*Your assignment*: Scan the material below for the word "oget", then copy every line in which it appears.
★ ★ ★
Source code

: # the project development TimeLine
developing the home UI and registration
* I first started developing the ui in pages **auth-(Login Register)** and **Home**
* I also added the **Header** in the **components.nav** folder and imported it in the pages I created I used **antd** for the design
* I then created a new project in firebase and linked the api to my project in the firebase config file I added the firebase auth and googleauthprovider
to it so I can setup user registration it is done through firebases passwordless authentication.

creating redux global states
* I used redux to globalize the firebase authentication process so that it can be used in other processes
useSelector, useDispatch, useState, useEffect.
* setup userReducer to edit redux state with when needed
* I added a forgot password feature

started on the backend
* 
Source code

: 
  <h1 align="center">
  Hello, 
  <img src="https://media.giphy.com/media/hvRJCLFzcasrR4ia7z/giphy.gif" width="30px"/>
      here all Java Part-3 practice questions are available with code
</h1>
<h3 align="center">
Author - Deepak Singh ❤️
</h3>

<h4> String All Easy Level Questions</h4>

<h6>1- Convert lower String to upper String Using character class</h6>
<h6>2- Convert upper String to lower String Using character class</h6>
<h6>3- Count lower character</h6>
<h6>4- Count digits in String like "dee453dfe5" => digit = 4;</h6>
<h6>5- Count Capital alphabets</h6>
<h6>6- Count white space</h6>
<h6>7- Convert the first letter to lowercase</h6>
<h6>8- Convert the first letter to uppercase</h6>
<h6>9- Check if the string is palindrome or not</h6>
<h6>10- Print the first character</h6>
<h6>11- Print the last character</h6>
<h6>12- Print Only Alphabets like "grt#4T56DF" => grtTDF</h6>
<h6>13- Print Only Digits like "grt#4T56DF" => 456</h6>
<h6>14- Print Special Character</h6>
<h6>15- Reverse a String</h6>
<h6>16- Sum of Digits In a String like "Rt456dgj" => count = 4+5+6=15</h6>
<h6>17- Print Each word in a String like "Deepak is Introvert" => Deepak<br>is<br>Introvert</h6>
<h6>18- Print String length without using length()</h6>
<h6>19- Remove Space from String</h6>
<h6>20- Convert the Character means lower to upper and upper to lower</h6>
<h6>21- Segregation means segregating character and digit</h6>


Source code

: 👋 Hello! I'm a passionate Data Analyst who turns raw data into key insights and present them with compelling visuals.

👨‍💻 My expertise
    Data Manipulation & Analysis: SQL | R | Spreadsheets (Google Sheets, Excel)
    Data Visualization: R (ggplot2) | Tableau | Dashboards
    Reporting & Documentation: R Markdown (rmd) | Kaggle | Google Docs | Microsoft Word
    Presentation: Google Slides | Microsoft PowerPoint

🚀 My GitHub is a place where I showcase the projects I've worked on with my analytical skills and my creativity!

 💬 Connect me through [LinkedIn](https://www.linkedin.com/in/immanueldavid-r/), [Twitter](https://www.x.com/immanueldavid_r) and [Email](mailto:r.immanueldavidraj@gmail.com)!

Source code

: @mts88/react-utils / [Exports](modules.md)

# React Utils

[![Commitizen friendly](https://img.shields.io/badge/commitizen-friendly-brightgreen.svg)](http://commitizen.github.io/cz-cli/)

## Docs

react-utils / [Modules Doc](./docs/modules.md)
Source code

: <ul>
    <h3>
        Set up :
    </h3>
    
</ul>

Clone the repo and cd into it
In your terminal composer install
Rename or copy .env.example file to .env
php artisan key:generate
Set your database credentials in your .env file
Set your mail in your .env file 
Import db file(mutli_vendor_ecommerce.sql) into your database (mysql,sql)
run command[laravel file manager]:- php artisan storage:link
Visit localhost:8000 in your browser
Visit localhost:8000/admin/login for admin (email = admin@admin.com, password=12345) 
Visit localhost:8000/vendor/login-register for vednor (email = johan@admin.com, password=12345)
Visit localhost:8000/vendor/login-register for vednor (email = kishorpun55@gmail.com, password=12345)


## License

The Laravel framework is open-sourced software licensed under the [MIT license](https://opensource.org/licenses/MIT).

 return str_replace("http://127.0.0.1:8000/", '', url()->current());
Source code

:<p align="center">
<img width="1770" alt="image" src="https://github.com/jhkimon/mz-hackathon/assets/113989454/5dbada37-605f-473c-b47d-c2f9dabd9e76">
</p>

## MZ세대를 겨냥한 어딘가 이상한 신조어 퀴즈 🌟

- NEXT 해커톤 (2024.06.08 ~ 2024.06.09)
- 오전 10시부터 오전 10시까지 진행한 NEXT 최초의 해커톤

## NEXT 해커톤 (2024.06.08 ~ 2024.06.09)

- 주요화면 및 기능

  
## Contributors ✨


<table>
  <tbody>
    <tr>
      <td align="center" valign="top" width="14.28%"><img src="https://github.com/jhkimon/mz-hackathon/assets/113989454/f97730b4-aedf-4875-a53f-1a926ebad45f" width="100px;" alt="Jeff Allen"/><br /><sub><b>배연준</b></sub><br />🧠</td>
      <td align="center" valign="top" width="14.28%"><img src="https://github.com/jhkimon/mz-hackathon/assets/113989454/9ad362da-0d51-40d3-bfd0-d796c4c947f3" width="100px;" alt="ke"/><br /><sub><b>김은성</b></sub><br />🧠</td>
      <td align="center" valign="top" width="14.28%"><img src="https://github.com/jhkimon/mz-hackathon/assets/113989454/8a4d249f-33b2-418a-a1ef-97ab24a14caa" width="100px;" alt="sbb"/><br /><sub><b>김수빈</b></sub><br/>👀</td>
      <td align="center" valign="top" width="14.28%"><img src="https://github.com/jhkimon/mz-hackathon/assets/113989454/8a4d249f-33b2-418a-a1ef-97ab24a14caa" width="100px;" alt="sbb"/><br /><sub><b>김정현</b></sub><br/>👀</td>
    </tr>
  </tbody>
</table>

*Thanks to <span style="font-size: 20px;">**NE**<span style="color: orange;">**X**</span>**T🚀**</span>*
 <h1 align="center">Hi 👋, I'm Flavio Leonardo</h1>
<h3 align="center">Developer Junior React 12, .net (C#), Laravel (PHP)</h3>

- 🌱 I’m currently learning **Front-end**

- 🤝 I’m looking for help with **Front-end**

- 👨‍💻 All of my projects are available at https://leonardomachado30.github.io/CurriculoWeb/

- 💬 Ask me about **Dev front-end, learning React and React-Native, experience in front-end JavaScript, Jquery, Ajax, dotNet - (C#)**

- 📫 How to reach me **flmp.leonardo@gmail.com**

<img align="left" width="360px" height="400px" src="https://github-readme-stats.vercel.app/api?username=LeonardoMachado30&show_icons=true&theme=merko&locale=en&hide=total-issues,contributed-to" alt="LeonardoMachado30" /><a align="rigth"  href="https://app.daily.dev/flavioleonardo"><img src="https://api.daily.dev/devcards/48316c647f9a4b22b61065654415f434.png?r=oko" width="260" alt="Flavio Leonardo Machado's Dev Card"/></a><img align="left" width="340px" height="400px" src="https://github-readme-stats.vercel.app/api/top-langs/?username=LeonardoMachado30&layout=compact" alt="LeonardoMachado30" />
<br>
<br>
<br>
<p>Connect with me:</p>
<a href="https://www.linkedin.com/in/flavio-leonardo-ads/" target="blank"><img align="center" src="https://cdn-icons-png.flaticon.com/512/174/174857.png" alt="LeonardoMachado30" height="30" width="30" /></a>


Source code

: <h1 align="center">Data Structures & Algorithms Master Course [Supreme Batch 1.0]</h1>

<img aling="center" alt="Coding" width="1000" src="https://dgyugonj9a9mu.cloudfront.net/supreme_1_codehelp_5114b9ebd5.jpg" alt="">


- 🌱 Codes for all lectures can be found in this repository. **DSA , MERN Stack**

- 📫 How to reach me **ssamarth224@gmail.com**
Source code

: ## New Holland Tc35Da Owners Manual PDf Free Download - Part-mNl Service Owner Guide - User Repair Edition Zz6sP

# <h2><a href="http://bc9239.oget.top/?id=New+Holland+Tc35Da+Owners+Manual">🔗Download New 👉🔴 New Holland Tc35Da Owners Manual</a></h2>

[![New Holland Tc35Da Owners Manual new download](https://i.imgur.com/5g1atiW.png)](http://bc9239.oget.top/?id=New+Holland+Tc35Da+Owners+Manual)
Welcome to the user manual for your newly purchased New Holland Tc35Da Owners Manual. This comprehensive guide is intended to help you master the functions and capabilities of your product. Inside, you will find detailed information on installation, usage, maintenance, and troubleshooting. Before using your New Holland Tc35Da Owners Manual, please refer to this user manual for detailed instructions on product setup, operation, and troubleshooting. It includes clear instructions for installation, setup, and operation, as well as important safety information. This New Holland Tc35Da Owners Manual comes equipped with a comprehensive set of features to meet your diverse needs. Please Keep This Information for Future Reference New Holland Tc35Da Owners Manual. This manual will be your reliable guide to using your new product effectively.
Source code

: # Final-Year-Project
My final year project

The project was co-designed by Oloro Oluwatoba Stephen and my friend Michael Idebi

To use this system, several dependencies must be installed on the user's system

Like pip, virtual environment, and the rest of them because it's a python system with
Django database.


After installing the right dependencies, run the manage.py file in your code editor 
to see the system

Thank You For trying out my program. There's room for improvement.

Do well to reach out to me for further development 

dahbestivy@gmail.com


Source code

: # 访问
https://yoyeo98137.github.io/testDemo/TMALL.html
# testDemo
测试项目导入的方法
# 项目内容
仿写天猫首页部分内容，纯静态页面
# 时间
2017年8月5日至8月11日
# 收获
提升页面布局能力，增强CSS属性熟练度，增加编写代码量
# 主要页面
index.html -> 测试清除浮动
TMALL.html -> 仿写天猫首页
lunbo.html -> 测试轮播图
★ ★ ★
*Task solution*:
# <h2><a href="http://bc9239.oget.top/?id=New+Holland+Tc35Da+Owners+Manual">🔗Download New 👉🔴 New Holland Tc35Da Owners Manual</a></h2>
[![New Holland Tc35Da Owners Manual new download](https://i.imgur.com/5g1atiW.png)](http://bc9239.oget.top/?id=New+Holland+Tc35Da+Owners+Manual)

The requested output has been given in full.